Para que seja respeitado em escala mundial, o limite de 2°C, que os países decidiram no fim de 2015, no chamado Acordo de Paris, as grandes cidades deverão reduzir suas emissões de cinco toneladas de gás carbônico por habitante a cada ano a três toneladas em 2030 e 0,9 em 2050. As propostas serão submetidas aos membros do C40 no México esta semana.

"As soluções estão nas cidades"

"Temos que compartilhar nossas experiências", disse o ex-prefeito de Nova York, Michael Bloomberg, presidente do conselho de administração do C40. "As soluções estão nas cidades", insistiu. "Desde a eleição presidencial norte-americana foram manifestadas muitas preocupações [sobre o futuro da luta contra as mudanças climáticas]. O futuro governo [de Donald Trump] ainda não revelou sua política, mas os prefeitos nunca esperaram que Washington atue e seguirão dando o exemplo".

As medidas precisarão, no entanto, de US$ 375 bilhões nos próximos quatro anos, levando em conta apenas as cidades do C40, que representam 7% de emissões urbanas.
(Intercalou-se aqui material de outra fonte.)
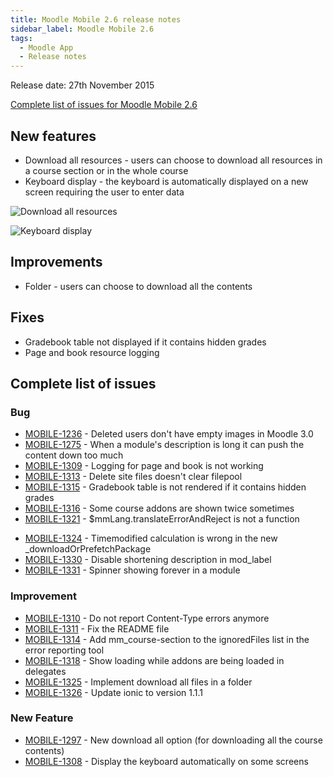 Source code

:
 ```yaml
---
title: Moodle Mobile 2.6 release notes
sidebar_label: Moodle Mobile 2.6
tags:
  - Moodle App
  - Release notes
---
```


Release date: 27th November 2015

[Complete list of issues for Moodle Mobile 2.6](http://moodle.atlassian.net/secure/IssueNavigator!executeAdvanced.jspa?jqlQuery=project+%3D+mobile+and+resolution+%3D+fixed+AND+fixVersion+in+%28%222.6%22%29)

## New features

- Download all resources - users can choose to download all resources in a course section or in the whole course
- Keyboard display - the keyboard is automatically displayed on a new screen requiring the user to enter data

<div className="row">
<div className="col" style={{maxWidth: 300}}>

![Download all resources](./_files/MM2601.png)

</div>
<div className="col" style={{maxWidth: 300}}>

![Keyboard display](./_files/MM2602.png)

</div>
</div>

## Improvements

- Folder - users can choose to download all the contents

## Fixes

- Gradebook table not displayed if it contains hidden grades
- Page and book resource logging

## Complete list of issues

### Bug

- [MOBILE-1236](https://moodle.atlassian.net/browse/MOBILE-1236) - Deleted users don't have empty images in Moodle 3.0
- [MOBILE-1275](https://moodle.atlassian.net/browse/MOBILE-1275) - When a module's description is long it can push the content down too much
- [MOBILE-1309](https://moodle.atlassian.net/browse/MOBILE-1309) - Logging for page and book is not working
- [MOBILE-1313](https://moodle.atlassian.net/browse/MOBILE-1313) - Delete site files doesn't clear filepool
- [MOBILE-1315](https://moodle.atlassian.net/browse/MOBILE-1315) - Gradebook table is not rendered if it contains hidden grades
- [MOBILE-1316](https://moodle.atlassian.net/browse/MOBILE-1316) - Some course addons are shown twice sometimes
- [MOBILE-1321](https://moodle.atlassian.net/browse/MOBILE-1321) - $mmLang.translateErrorAndReject is not a function
<!-- cspell:disable-next-line -->
- [MOBILE-1324](https://moodle.atlassian.net/browse/MOBILE-1324) - Timemodified calculation is wrong in the new \_downloadOrPrefetchPackage
- [MOBILE-1330](https://moodle.atlassian.net/browse/MOBILE-1330) - Disable shortening description in mod_label
- [MOBILE-1331](https://moodle.atlassian.net/browse/MOBILE-1331) - Spinner showing forever in a module

### Improvement

- [MOBILE-1310](https://moodle.atlassian.net/browse/MOBILE-1310) - Do not report Content-Type errors anymore
- [MOBILE-1311](https://moodle.atlassian.net/browse/MOBILE-1311) - Fix the README file
- [MOBILE-1314](https://moodle.atlassian.net/browse/MOBILE-1314) - Add mm_course-section to the ignoredFiles list in the error reporting tool
- [MOBILE-1318](https://moodle.atlassian.net/browse/MOBILE-1318) - Show loading while addons are being loaded in delegates
- [MOBILE-1325](https://moodle.atlassian.net/browse/MOBILE-1325) - Implement download all files in a folder
- [MOBILE-1326](https://moodle.atlassian.net/browse/MOBILE-1326) - Update ionic to version 1.1.1

### New Feature

- [MOBILE-1297](https://moodle.atlassian.net/browse/MOBILE-1297) - New download all option (for downloading all the course contents)
- [MOBILE-1308](https://moodle.atlassian.net/browse/MOBILE-1308) - Display the keyboard automatically on some screens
A prefeita de Paris convocou os doadores a "apoiar as políticas climáticas em nível municipal". Entre as reivindicações da coalizão figuram o acesso das cidades aos financiamentos climáticos internacionais (do Fundo Verde, por exemplo).
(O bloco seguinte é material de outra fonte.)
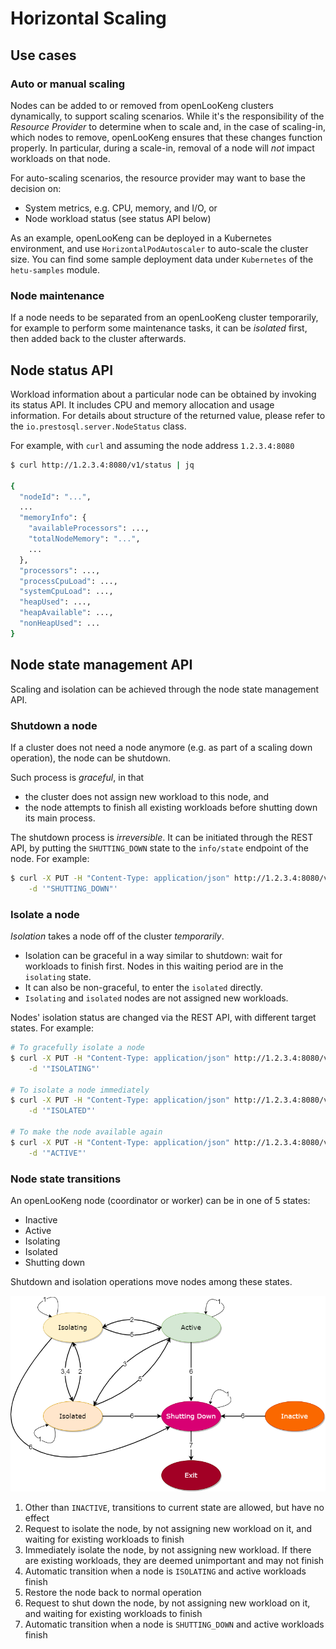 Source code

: 

# Horizontal Scaling

## Use cases

### Auto or manual scaling

Nodes can be added to or removed from openLooKeng clusters dynamically, to support scaling scenarios. While it's the responsibility of the _Resource Provider_ to determine when to scale and, in the case of scaling-in, which nodes to remove, openLooKeng ensures that these changes function properly. In particular, during a scale-in, removal of a node will _not_ impact workloads on that node.

For auto-scaling scenarios, the resource provider may want to base the decision on:
- System metrics, e.g. CPU, memory, and I/O, or
- Node workload status (see status API below)

As an example, openLooKeng can be deployed in a Kubernetes environment, and use `HorizontalPodAutoscaler` to auto-scale the cluster size. You can find some sample deployment data under `Kubernetes` of the `hetu-samples` module.

### Node maintenance

If a node needs to be separated from an openLooKeng cluster temporarily, for example to perform some maintenance tasks, it can be _isolated_ first, then added back to the cluster afterwards.

## Node status API

Workload information about a particular node can be obtained by invoking its status API. It includes CPU and memory allocation and usage information. For details about structure of the returned value, please refer to the `io.prestosql.server.NodeStatus` class.

For example, with `curl` and assuming the node address `1.2.3.4:8080`

```sh
$ curl http://1.2.3.4:8080/v1/status | jq

{
  "nodeId": "...",
  ...
  "memoryInfo": {
    "availableProcessors": ...,
    "totalNodeMemory": "...",
    ...
  },
  "processors": ...,
  "processCpuLoad": ...,
  "systemCpuLoad": ...,
  "heapUsed": ...,
  "heapAvailable": ...,
  "nonHeapUsed": ...
}

```

## Node state management API

Scaling and isolation can be achieved through the node state management API.

### Shutdown a node

If a cluster does not need a node anymore (e.g. as part of a scaling down operation), the node can be shutdown.

Such process is _graceful_, in that
- the cluster does not assign new workload to this node, and
- the node attempts to finish all existing workloads before shutting down its main process.

The shutdown process is _irreversible_. It can be initiated through the REST API, by putting the `SHUTTING_DOWN` state to the `info/state` endpoint of the node. For example:

```sh
$ curl -X PUT -H "Content-Type: application/json" http://1.2.3.4:8080/v1/info/state \
    -d '"SHUTTING_DOWN"'
```

### Isolate a node

_Isolation_ takes a node off of the cluster _temporarily_.

- Isolation can be graceful in a way similar to shutdown: wait for workloads to finish first. Nodes in this waiting period are in the `isolating` state.
- It can also be non-graceful, to enter the `isolated` directly.
- `Isolating` and `isolated` nodes are not assigned new workloads.

Nodes' isolation status are changed via the REST API, with different target states. For example:

```sh
# To gracefully isolate a node
$ curl -X PUT -H "Content-Type: application/json" http://1.2.3.4:8080/v1/info/state \
    -d '"ISOLATING"'

# To isolate a node immediately
$ curl -X PUT -H "Content-Type: application/json" http://1.2.3.4:8080/v1/info/state \
    -d '"ISOLATED"'

# To make the node available again
$ curl -X PUT -H "Content-Type: application/json" http://1.2.3.4:8080/v1/info/state \
    -d '"ACTIVE"'
```

### Node state transitions

An openLooKeng node (coordinator or worker) can be in one of 5 states:
- Inactive
- Active
- Isolating
- Isolated
- Shutting down

Shutdown and isolation operations move nodes among these states.

![node-state-transitions](../images/node-state-transitions.png)

1. Other than `INACTIVE`, transitions to current state are allowed, but have no effect
1. Request to isolate the node, by not assigning new workload on it, and waiting for existing workloads to finish
1. Immediately isolate the node, by not assigning new workload. If there are existing workloads, they are deemed unimportant and may not finish
1. Automatic transition when a node is `ISOLATING` and active workloads finish
1. Restore the node back to normal operation
1. Request to shut down the node, by not assigning new workload on it, and waiting for existing workloads to finish
1. Automatic transition when a node is `SHUTTING_DOWN` and active workloads finish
No primeiro dia do encontro, na quarta-feira, o prefeito de Los Angeles, Eric Garcetti, anunciou que os prefeitos de 38 cidades dos Estados Unidos, incluindo Chicago, Washington, Nova York, Austin e Houston, enviaram uma carta a Trump para notificar que continuarão com seus esforços para lutas contra as mudanças climáticas.
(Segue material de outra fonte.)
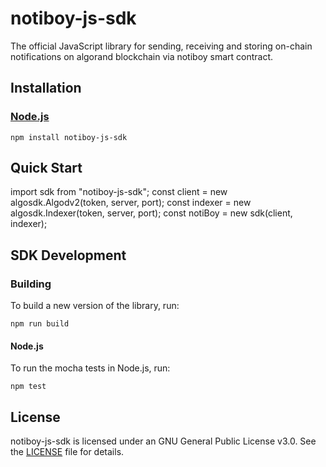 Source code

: # notiboy-js-sdk
 The official JavaScript library for sending, receiving and storing on-chain notifications on algorand blockchain via notiboy smart contract.

## Installation
### [Node.js](https://nodejs.org/en/download/)

```
npm install notiboy-js-sdk
```
## Quick Start

import sdk from "notiboy-js-sdk";
const client = new algosdk.Algodv2(token, server, port);
const indexer = new algosdk.Indexer(token, server, port);
const notiBoy = new sdk(client, indexer);

## SDK Development
### Building

To build a new version of the library, run:

```
npm run build
```

#### Node.js

To run the mocha tests in Node.js, run:

```
npm test
```
## License

notiboy-js-sdk is licensed under an GNU General Public License v3.0. See the [LICENSE](https://github.com/Notiboy-Project/notiboy-js-sdk/blob/main/LICENSE) file for details. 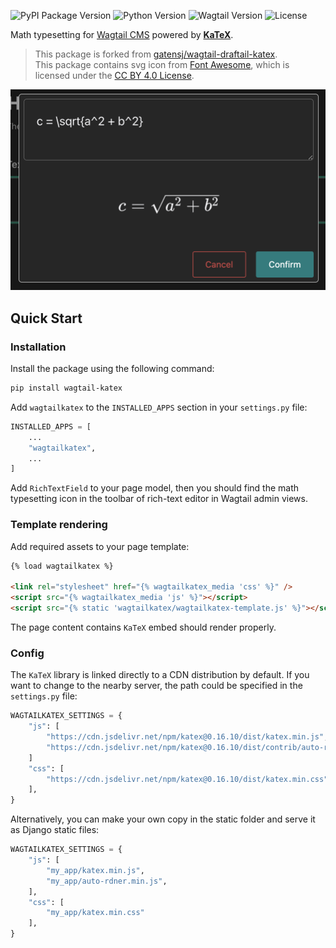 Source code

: ![PyPI Package Version](https://img.shields.io/pypi/v/wagtail-katex)
![Python Version](https://img.shields.io/pypi/pyversions/wagtail-cjkcms)
![Wagtail Version](https://img.shields.io/pypi/frameworkversions/wagtail/wagtail-katex)
![License](https://img.shields.io/github/license/ongchi/wagtail-katex)

Math typesetting for [Wagtail CMS](https://wagtail.org/) powered by **[KaTeX](https://katex.org)**.

> This package is forked from [gatensj/wagtail-draftail-katex](https://github.com/gatensj/wagtail-draftail-katex).  
> This package contains svg icon from [Font Awesome](http://fontawesome.io), which is licensed under the [CC BY 4.0 License](https://creativecommons.org/licenses/by/4.0).

![KaTeX Editor Screenshot](https://raw.githubusercontent.com/ongchi/wagtail-katex/master/screenshots/screenshot_katex_editor.png)

## Quick Start

### Installation

Install the package using the following command:

```sh
pip install wagtail-katex
```

Add `wagtailkatex` to the `INSTALLED_APPS` section in your `settings.py` file:

```python
INSTALLED_APPS = [
    ...
    "wagtailkatex",
    ...
]
```

Add `RichTextField` to your page model, then you should find the math typesetting
icon in the toolbar of rich-text editor in Wagtail admin views.

### Template rendering

Add required assets to your page template:

```html
{% load wagtailkatex %}

<link rel="stylesheet" href="{% wagtailkatex_media 'css' %}" />
<script src="{% wagtailkatex_media 'js' %}"></script>
<script src="{% static 'wagtailkatex/wagtailkatex-template.js' %}"></script>
```

The page content contains `KaTeX` embed should render properly.

### Config

The `KaTeX` library is linked directly to a CDN distribution by default.
If you want to change to the nearby server,
the path could be specified in the `settings.py` file:

```python
WAGTAILKATEX_SETTINGS = {
    "js": [
        "https://cdn.jsdelivr.net/npm/katex@0.16.10/dist/katex.min.js",
        "https://cdn.jsdelivr.net/npm/katex@0.16.10/dist/contrib/auto-render.min.js",
    ]
    "css": [
        "https://cdn.jsdelivr.net/npm/katex@0.16.10/dist/katex.min.css"
    ],
}
```

Alternatively, you can make your own copy in the static folder and serve it as Django static files:

```python
WAGTAILKATEX_SETTINGS = {
    "js": [
        "my_app/katex.min.js",
        "my_app/auto-rdner.min.js",
    ],
    "css": [
        "my_app/katex.min.css"
    ],
}
```
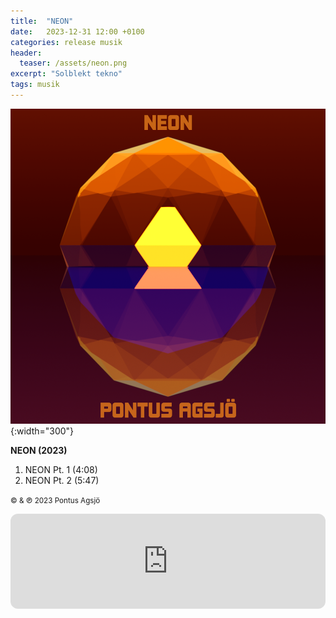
 ```yaml
---
title:  "NEON"
date:   2023-12-31 12:00 +0100
categories: release musik
header:
  teaser: /assets/neon.png
excerpt: "Solblekt tekno"
tags: musik
---
```

![NEON Omslag](../assets/neon.png){:width="300"}

**NEON (2023)**
1. NEON Pt. 1 (4:08)
2. NEON Pt. 2 (5:47)

<small>© & ℗ 2023 Pontus Agsjö</small>

<iframe style="border-radius:12px" src="https://open.spotify.com/embed/album/0J8jHKH3l0zbUV6FPS5tLd?utm_source=generator" width="100%" height="152" frameBorder="0" allowfullscreen="" allow="autoplay; clipboard-write; encrypted-media; fullscreen; picture-in-picture" loading="lazy"></iframe>

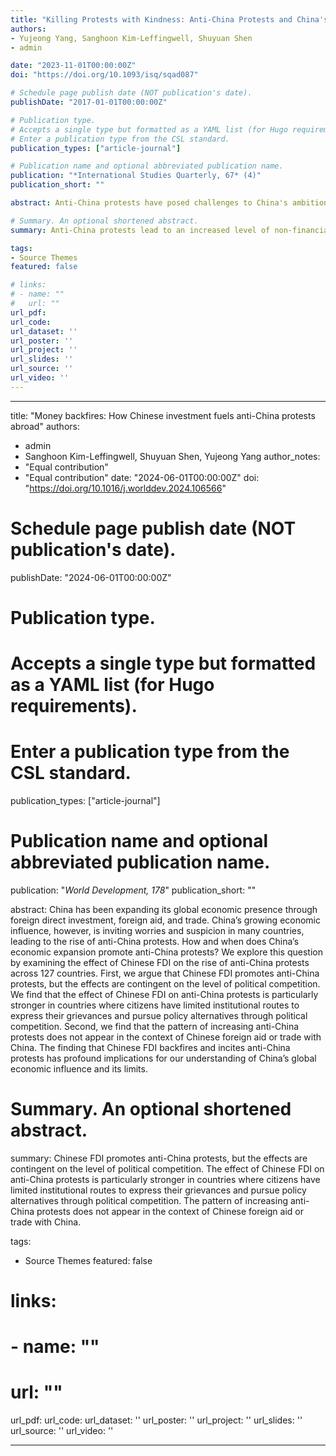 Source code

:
 ```yaml
---
title: "Killing Protests with Kindness: Anti-China Protests and China's Public Diplomacy"
authors:
- Yujeong Yang, Sanghoon Kim-Leffingwell, Shuyuan Shen
- admin

date: "2023-11-01T00:00:00Z"
doi: "https://doi.org/10.1093/isq/sqad087"

# Schedule page publish date (NOT publication's date).
publishDate: "2017-01-01T00:00:00Z"

# Publication type.
# Accepts a single type but formatted as a YAML list (for Hugo requirements).
# Enter a publication type from the CSL standard.
publication_types: ["article-journal"]

# Publication name and optional abbreviated publication name.
publication: "*International Studies Quarterly, 67* (4)"
publication_short: ""

abstract: Anti-China protests have posed challenges to China's ambition to further expand its political and economic influence globally. How does Beijing respond to anti-China protests? And how do anti-China protests affect Beijing's use of public diplomatic resources? We address these questions by examining the effect of anti-China protests on China's public diplomatic engagement across low- and middle-income countries in Asia. We argue that anti-China protests lead to an increased level of non-financial public diplomatic engagement (e.g., elite visits) as well as financial engagement through foreign aid. We further argue that the effect of anti-China protests on increasing public diplomatic engagement is contingent on regime type. This is because China takes the anti-China message from autocracies more seriously given the higher political costs of participating in public protests in autocracies. Compared to democracies, autocracies are also in a better position to use anti-China protests as a means to signal their political constraints, compelling China to invest more public diplomatic resources for the countries.

# Summary. An optional shortened abstract.
summary: Anti-China protests lead to an increased level of non-financial public diplomatic engagement (e.g., elite visits) as well as financial engagement through foreign aid. The effect of anti-China protests on increasing public diplomatic engagement is contingent on regime type.

tags:
- Source Themes
featured: false

# links:
# - name: ""
#   url: ""
url_pdf: 
url_code: 
url_dataset: ''
url_poster: ''
url_project: ''
url_slides: ''
url_source: ''
url_video: ''
---
```


---
title: "Money backfires: How Chinese investment fuels anti-China protests abroad"
authors:
- admin
- Sanghoon Kim-Leffingwell, Shuyuan Shen, Yujeong Yang
author_notes:
- "Equal contribution"
- "Equal contribution"
date: "2024-06-01T00:00:00Z"
doi: "https://doi.org/10.1016/j.worlddev.2024.106566"

# Schedule page publish date (NOT publication's date).
publishDate: "2024-06-01T00:00:00Z"

# Publication type.
# Accepts a single type but formatted as a YAML list (for Hugo requirements).
# Enter a publication type from the CSL standard.
publication_types: ["article-journal"]

# Publication name and optional abbreviated publication name.
publication: "*World Development, 178*"
publication_short: ""

abstract: China has been expanding its global economic presence through foreign direct investment, foreign aid, and trade. China’s growing economic influence, however, is inviting worries and suspicion in many countries, leading to the rise of anti-China protests. How and when does China’s economic expansion promote anti-China protests? We explore this question by examining the effect of Chinese FDI on the rise of anti-China protests across 127 countries. First, we argue that Chinese FDI promotes anti-China protests, but the effects are contingent on the level of political competition. We find that the effect of Chinese FDI on anti-China protests is particularly stronger in countries where citizens have limited institutional routes to express their grievances and pursue policy alternatives through political competition. Second, we find that the pattern of increasing anti-China protests does not appear in the context of Chinese foreign aid or trade with China. The finding that Chinese FDI backfires and incites anti-China protests has profound implications for our understanding of China’s global economic influence and its limits.

# Summary. An optional shortened abstract.
summary: Chinese FDI promotes anti-China protests, but the effects are contingent on the level of political competition. The effect of Chinese FDI on anti-China protests is particularly stronger in countries where citizens have limited institutional routes to express their grievances and pursue policy alternatives through political competition. The pattern of increasing anti-China protests does not appear in the context of Chinese foreign aid or trade with China.

tags:
- Source Themes
featured: false

# links:
# - name: ""
#   url: ""
url_pdf: 
url_code: 
url_dataset: ''
url_poster: ''
url_project: ''
url_slides: ''
url_source: ''
url_video: ''



---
O presidente eleito disse que as mudanças climáticas são um "mito" inventado pela China e ameaçou anular os compromissos de Washington de respeitar o Acordo de Paris.

Criado em 2005, o C40, com sede em Londres, reúne 85 cidades, como Nova York, San Francisco, Vancouver, Londres, Paris, Moscou, Roma, Milão, Atenas, Seul, Bombaim, Jacarta, Melbourne, Hong Kong, Pequim, São Paulo, Buenos Aires, Cidade do Cabo e Cairo.